_Task to complete_:
Pick out each line of the records in which the word "https" appears.

========

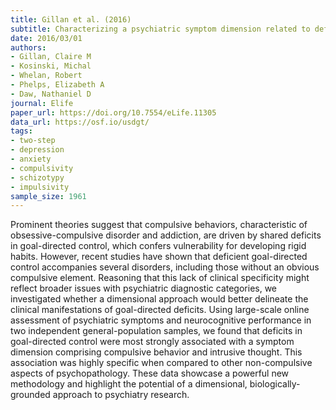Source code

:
 ```yaml
---
title: Gillan et al. (2016)
subtitle: Characterizing a psychiatric symptom dimension related to deficits in goal-directed control
date: 2016/03/01
authors:
- Gillan, Claire M
- Kosinski, Michal
- Whelan, Robert
- Phelps, Elizabeth A
- Daw, Nathaniel D
journal: Elife
paper_url: https://doi.org/10.7554/eLife.11305
data_url: https://osf.io/usdgt/
tags:
- two-step
- depression
- anxiety
- compulsivity
- schizotypy
- impulsivity
sample_size: 1961
---
```


Prominent theories suggest that compulsive behaviors, characteristic of obsessive-compulsive disorder and addiction, are driven by shared deficits in goal-directed control, which confers vulnerability for developing rigid habits. However, recent studies have shown that deficient goal-directed control accompanies several disorders, including those without an obvious compulsive element. Reasoning that this lack of clinical specificity might reflect broader issues with psychiatric diagnostic categories, we investigated whether a dimensional approach would better delineate the clinical manifestations of goal-directed deficits. Using large-scale online assessment of psychiatric symptoms and neurocognitive performance in two independent general-population samples, we found that deficits in goal-directed control were most strongly associated with a symptom dimension comprising compulsive behavior and intrusive thought. This association was highly specific when compared to other non-compulsive aspects of psychopathology. These data showcase a powerful new methodology and highlight the potential of a dimensional, biologically-grounded approach to psychiatry research.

========

_Finished exercise_:
paper_url: https://doi.org/10.7554/eLife.11305
data_url: https://osf.io/usdgt/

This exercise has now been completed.